● TASK ITEM: What is the number of lines in the entries that contain the word "white"? Reply with that number only.

+ + + +

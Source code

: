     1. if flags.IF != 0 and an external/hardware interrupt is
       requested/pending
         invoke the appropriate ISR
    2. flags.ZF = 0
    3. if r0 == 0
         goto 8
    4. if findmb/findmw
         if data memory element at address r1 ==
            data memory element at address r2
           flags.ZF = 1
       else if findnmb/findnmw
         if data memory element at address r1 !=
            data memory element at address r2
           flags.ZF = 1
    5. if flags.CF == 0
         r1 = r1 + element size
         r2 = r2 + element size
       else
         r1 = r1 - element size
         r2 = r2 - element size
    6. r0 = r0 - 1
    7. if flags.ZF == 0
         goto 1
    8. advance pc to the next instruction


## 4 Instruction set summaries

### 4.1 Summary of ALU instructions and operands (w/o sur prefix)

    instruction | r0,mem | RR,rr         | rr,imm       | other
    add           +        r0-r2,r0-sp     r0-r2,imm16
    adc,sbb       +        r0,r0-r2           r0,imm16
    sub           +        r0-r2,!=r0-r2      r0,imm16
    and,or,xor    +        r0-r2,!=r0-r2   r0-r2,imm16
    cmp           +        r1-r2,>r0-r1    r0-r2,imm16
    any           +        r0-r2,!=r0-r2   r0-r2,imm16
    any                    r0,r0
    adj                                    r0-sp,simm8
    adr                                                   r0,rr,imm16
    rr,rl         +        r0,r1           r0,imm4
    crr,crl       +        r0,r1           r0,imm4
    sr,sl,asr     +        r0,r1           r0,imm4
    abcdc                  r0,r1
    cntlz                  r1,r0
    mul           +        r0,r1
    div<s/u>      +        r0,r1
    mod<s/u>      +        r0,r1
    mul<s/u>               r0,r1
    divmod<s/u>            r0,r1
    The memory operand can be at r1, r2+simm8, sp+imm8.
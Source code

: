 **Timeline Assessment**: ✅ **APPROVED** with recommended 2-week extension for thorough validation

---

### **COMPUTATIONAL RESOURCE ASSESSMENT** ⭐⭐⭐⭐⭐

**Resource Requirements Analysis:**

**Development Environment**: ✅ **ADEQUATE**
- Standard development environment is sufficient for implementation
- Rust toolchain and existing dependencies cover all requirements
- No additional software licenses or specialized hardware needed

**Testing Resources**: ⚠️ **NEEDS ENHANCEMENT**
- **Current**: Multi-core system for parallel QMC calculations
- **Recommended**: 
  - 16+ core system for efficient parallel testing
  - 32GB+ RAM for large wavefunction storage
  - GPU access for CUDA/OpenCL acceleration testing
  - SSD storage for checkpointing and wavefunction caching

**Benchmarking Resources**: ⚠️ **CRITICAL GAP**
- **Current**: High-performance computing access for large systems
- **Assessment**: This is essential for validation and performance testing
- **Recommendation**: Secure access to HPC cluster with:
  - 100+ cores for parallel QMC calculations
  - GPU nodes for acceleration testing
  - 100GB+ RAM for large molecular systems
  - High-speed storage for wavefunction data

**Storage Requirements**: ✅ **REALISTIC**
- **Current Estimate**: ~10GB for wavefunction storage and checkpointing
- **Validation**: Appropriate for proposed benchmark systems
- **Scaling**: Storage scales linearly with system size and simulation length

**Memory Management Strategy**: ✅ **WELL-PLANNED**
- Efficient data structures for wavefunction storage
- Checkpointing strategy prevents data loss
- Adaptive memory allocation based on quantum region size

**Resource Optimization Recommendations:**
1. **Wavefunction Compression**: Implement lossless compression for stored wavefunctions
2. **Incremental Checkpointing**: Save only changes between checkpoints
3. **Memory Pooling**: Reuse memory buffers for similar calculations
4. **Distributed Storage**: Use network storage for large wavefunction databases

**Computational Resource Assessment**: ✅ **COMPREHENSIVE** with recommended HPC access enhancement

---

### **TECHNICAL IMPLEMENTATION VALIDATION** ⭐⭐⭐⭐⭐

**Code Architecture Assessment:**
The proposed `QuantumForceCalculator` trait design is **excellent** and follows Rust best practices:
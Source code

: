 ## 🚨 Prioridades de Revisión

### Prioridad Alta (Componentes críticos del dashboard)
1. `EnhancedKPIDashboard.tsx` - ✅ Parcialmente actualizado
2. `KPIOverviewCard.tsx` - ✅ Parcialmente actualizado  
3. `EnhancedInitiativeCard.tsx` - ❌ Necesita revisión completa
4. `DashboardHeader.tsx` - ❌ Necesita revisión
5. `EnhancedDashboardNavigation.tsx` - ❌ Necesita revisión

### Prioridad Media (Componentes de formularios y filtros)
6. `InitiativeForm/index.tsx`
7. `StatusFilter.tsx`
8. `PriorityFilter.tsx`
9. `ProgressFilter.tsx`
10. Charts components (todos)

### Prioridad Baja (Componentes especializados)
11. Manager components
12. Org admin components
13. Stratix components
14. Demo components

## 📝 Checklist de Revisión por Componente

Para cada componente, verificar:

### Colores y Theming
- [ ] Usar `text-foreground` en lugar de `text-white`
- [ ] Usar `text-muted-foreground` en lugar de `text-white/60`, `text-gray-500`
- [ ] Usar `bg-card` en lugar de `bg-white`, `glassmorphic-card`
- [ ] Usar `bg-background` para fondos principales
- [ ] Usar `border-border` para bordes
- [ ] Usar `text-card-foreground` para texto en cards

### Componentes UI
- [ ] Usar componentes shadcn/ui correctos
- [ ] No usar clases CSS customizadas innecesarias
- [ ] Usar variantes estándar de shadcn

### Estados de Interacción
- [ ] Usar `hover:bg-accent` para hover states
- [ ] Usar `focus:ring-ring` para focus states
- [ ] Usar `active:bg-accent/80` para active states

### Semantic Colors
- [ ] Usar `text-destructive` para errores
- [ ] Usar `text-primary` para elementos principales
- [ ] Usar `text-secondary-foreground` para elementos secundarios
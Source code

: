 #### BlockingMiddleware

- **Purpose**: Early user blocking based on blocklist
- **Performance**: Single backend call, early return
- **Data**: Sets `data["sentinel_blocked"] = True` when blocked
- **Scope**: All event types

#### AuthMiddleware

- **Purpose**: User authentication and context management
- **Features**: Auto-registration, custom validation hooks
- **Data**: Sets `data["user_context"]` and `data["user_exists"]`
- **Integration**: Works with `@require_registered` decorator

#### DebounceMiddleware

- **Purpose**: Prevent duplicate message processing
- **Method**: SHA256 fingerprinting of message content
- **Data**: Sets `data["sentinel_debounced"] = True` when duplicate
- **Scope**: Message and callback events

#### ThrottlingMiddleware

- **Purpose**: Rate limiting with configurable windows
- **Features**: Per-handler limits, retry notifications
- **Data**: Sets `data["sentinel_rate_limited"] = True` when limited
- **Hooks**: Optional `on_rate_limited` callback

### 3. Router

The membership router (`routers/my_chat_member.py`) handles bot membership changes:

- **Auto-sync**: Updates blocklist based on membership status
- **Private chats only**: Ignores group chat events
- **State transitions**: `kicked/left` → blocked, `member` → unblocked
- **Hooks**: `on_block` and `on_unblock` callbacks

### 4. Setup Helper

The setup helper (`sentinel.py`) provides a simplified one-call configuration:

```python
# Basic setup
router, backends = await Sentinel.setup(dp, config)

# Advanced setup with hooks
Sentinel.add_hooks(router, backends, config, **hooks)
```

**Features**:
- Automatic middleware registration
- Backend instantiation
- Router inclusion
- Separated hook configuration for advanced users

+ + + +

● RESPONSE AREA: 3